POST-BREXIT rules could spell the end of French exchange trips for British schoolchildren. Leave voter Wayne Hayes explains why keeping your kids away from the French is for the best.

The French are all sex mad

If ‘Allo ‘Allo! taught us anything, it’s that the French are always running around trying to shag each other. As soon as he arrives there, the mother of the French host family will try to seduce your 17-year-old son. And how would you like it if your daughter got pregnant by some bloke who smells of Gitanes?

France is full of illegal immigrants

Even if your child survives going to France, while they’re waiting to catch the ferry back from Calais an illegal migrant could climb into their suitcase and get a free ride over here. And under this soft-touch government, you’d probably be forced to house them and get them free pizza every day.

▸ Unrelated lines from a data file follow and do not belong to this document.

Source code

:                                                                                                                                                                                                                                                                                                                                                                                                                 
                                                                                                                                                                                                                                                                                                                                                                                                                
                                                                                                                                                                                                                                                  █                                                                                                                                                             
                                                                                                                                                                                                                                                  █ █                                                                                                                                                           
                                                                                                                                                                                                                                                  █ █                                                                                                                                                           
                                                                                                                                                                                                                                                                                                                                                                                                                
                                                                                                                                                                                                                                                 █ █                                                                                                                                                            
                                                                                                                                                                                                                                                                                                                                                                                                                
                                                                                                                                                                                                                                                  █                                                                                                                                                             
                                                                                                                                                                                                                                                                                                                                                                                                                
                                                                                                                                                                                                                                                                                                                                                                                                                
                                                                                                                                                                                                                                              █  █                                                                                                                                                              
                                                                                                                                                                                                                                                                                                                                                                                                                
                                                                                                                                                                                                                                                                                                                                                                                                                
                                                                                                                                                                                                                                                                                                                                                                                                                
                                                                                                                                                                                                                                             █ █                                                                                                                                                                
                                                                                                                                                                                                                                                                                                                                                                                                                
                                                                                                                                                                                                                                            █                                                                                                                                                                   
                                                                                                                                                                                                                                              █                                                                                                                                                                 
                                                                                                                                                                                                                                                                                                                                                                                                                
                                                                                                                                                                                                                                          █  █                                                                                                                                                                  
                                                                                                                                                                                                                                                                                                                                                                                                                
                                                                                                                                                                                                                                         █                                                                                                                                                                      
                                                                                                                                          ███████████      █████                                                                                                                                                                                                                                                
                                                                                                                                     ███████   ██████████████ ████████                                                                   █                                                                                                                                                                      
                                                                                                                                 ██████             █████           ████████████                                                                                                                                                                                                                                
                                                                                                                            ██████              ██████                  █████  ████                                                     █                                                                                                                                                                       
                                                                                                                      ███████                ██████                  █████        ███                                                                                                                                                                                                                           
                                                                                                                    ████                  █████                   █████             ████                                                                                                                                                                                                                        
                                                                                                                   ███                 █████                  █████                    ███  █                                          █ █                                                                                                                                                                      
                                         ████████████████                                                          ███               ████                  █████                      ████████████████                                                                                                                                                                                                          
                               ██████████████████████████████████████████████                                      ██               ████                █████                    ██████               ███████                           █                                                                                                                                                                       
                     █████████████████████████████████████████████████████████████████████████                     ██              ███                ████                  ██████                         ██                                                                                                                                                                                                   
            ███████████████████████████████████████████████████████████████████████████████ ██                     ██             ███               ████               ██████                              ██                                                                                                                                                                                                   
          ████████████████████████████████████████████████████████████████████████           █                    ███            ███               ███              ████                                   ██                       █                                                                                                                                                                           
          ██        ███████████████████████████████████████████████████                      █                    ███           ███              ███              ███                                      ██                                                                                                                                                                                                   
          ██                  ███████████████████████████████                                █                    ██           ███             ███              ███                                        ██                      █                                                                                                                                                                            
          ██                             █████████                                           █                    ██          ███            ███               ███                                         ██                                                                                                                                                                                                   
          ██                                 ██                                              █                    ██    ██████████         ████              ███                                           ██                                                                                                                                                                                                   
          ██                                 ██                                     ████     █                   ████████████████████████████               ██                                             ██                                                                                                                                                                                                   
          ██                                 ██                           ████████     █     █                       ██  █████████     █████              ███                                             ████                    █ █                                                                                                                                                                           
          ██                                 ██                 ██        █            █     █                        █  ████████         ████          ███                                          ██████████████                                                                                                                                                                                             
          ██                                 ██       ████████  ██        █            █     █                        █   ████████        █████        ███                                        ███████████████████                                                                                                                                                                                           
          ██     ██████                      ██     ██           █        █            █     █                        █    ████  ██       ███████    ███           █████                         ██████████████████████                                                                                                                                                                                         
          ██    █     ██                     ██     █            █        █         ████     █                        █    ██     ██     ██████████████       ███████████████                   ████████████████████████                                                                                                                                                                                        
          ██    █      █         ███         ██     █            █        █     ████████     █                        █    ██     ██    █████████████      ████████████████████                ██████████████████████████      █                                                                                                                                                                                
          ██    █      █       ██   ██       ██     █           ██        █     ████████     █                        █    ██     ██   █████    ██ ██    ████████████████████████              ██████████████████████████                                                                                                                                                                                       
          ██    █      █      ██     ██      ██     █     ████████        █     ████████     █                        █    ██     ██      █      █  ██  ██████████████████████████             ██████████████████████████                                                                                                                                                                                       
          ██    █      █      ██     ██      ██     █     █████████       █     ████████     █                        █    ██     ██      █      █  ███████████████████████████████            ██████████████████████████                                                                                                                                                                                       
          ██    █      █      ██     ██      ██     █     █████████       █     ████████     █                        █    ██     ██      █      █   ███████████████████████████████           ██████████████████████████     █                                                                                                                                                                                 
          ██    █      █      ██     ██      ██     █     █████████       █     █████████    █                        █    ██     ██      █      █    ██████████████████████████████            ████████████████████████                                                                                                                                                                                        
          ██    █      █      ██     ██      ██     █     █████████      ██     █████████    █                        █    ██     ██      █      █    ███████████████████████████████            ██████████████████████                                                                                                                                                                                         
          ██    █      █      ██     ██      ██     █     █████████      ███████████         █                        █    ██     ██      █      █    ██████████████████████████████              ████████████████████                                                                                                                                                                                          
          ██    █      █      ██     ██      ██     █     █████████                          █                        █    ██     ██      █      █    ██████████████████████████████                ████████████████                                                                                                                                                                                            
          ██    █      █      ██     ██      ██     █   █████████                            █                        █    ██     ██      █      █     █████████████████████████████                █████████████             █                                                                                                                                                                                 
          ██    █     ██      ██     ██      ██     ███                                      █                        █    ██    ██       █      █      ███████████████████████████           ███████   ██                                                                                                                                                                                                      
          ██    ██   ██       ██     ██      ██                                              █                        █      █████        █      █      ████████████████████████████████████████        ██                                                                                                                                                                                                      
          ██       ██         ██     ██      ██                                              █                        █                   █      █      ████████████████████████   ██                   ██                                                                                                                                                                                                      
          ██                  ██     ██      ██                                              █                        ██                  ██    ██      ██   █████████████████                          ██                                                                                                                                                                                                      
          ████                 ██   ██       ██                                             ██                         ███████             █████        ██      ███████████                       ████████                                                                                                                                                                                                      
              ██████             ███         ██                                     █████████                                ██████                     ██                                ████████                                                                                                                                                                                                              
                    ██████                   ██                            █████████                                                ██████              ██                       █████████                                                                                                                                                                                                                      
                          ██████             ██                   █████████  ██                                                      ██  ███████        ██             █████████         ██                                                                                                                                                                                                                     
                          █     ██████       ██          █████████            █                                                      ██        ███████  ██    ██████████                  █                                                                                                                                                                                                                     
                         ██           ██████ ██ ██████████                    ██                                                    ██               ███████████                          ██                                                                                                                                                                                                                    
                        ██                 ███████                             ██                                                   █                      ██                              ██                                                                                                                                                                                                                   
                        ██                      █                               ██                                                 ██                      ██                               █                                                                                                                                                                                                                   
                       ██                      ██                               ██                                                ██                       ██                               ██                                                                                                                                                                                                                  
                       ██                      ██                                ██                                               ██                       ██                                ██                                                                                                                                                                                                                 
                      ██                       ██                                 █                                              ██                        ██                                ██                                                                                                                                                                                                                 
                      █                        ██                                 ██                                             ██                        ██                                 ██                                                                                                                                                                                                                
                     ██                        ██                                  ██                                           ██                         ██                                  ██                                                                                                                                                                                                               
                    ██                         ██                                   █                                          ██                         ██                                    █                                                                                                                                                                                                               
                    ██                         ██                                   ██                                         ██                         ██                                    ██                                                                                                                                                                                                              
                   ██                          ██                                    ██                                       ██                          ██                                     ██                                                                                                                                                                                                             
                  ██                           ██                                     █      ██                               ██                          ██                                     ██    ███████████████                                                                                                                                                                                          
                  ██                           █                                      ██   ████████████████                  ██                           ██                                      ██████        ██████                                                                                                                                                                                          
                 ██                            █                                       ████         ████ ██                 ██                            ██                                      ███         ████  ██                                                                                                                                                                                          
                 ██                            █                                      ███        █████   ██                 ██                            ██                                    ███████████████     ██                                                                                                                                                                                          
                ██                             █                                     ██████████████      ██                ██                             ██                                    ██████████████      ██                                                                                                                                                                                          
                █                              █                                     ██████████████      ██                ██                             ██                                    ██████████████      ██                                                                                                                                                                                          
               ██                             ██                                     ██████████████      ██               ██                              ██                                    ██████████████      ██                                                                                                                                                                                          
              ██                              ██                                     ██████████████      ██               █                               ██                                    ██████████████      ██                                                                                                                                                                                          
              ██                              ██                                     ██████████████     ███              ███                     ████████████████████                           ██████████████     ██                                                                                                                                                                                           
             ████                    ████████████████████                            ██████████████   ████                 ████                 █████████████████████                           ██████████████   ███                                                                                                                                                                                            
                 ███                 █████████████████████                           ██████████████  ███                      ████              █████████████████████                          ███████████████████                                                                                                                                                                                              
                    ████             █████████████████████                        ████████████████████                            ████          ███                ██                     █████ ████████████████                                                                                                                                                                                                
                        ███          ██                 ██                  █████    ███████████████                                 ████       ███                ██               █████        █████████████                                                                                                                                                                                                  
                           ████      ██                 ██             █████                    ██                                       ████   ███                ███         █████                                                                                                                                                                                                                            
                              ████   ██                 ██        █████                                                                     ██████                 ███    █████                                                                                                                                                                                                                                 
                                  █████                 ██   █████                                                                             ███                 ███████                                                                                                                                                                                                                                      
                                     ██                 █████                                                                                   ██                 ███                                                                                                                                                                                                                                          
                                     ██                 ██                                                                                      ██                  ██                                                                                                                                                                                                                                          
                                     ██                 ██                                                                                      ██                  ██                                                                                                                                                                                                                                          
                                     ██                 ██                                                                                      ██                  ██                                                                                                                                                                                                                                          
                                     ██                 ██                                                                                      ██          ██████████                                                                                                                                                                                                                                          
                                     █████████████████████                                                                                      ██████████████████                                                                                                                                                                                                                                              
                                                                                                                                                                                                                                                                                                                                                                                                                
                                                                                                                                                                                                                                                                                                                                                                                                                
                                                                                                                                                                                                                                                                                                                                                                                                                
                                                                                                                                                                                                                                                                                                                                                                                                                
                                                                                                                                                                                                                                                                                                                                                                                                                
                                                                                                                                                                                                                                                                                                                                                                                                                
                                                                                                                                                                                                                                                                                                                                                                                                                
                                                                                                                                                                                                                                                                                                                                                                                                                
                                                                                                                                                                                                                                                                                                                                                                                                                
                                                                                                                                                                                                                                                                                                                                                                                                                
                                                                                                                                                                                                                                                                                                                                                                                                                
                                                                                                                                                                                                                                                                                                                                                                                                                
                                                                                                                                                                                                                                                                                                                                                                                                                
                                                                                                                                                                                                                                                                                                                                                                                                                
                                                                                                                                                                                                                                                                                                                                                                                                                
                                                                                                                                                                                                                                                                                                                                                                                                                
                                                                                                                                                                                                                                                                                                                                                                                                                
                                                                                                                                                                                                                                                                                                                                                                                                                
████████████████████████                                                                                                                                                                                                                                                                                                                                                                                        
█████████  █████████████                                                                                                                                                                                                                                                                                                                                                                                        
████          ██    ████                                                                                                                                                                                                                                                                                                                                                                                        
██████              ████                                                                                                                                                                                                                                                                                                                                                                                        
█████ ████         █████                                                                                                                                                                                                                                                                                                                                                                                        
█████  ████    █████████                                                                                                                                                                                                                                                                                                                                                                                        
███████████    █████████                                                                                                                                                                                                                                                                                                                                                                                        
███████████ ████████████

We don’t need to learn French

Someone from UKIP told me before the referendum that the EU were going to force us all to learn foreign languages, so it’s a good job we left when we did. Why should we have to speak French? Nobody in my cul-de-sac does. English has got words for everything we need from omelettes to maisonettes.

The food’s disgusting

I’m not letting my kids go over there and eat crap like frog legs, horses, snails and garlic. I’ll stick with Tesco, thanks, rather than getting my dinner from a pond. And I’m not going to have some poncey French kid come here and turn their nose up at us when we give them McDonald’s every day.

France might get invaded

You know what would happen if France got invaded again? That’s right, they’d surrender. And you don’t want your son or daughter getting stuck across the Channel until England has to go and save the day again.